One particularly insidious form of state is caching. A cache is a great way to increase performance in an application by avoiding expensive lookups most of the time. When state management tools are used as a caching mechanism, we might fall into a trap where different bits and pieces of derived application state were derived at different points in time, thus rendering different bits of the application using data computed at different points in time.
Derived state should seldom be treated as state that’s separate from the data it was derived from. When it’s not, we might run into situations where the original data is updated, but the derived state is not, becoming stale and inaccurate. When, instead, we always compute derived state from the original data, we reduce the likelihood that this derived state will become stale.
State is almost ubiquitous, and practically a synonym of applications, because applications without state aren’t particularly useful. The question then arises: how can we better manage state? If we look at applications such as your typical web server, their main job is to receive requests, process them, and send back the appropriate responses. Consequently, web servers associate state to each request, keeping it near request handlers, the most relevant consumer of request state. There is as little global state as possible when it comes to web servers, with the vast majority of state contained in each request/response cycle instead.
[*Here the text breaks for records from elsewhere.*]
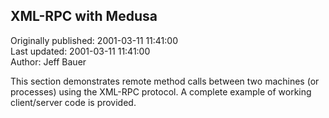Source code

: ## XML-RPC with Medusa  
Originally published: 2001-03-11 11:41:00  
Last updated: 2001-03-11 11:41:00  
Author: Jeff Bauer  
  
This section demonstrates remote method calls between two
machines (or processes) using the XML-RPC protocol.  A complete
example of working client/server code is provided.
In this way, web servers save themselves from a world of trouble when setting up horizontal scaling with multiple server nodes that don’t need to communicate with each other in order to maintain consistency across web server nodes, leaving that job to a data persistance layer, which is ultimately responsible for the state as its source of truth.
When a request results in a long running job (such as sending out an email campaign, modifying records in a persistant database, etc), it’s best to hand that off into a separate service that — again — mostly keeps state regarding said job. Separating services into specific needs means we can keep web servers lean, stateless, and improve our flows by adding more servers, persistent queues (so that we don’t drop jobs), and so on. When every task is tethered together through tight coupling and state, it could become challenging to maintain, upgrade, and scale a service over time.
Derived state in the form of caches is not uncommon in the world of web servers. In the case of a personal website with some books available for download, for instance, we might be tempted to store the PDF representation of each book in a file, so that we don’t have to recompile the PDF whenever the corresponding /book
route is visited. When the book is updated, we’d recompute the PDF file and flush it to disk again, so that this derived state remains fresh. When our web server ceases to be single-node and we start using a cluster of several nodes, however, it might not be so trivial to broadcast the news about books being updated across nodes, and thus it’d be best to leave derived state to the persistance layer. Otherwise, a web server node might receive the request to update a book, perform the update and recompute the PDF file on that node, but we’d be failing to invalidate the PDF files being served by other nodes, which would have, and continue to serve stale copies of the PDF representation.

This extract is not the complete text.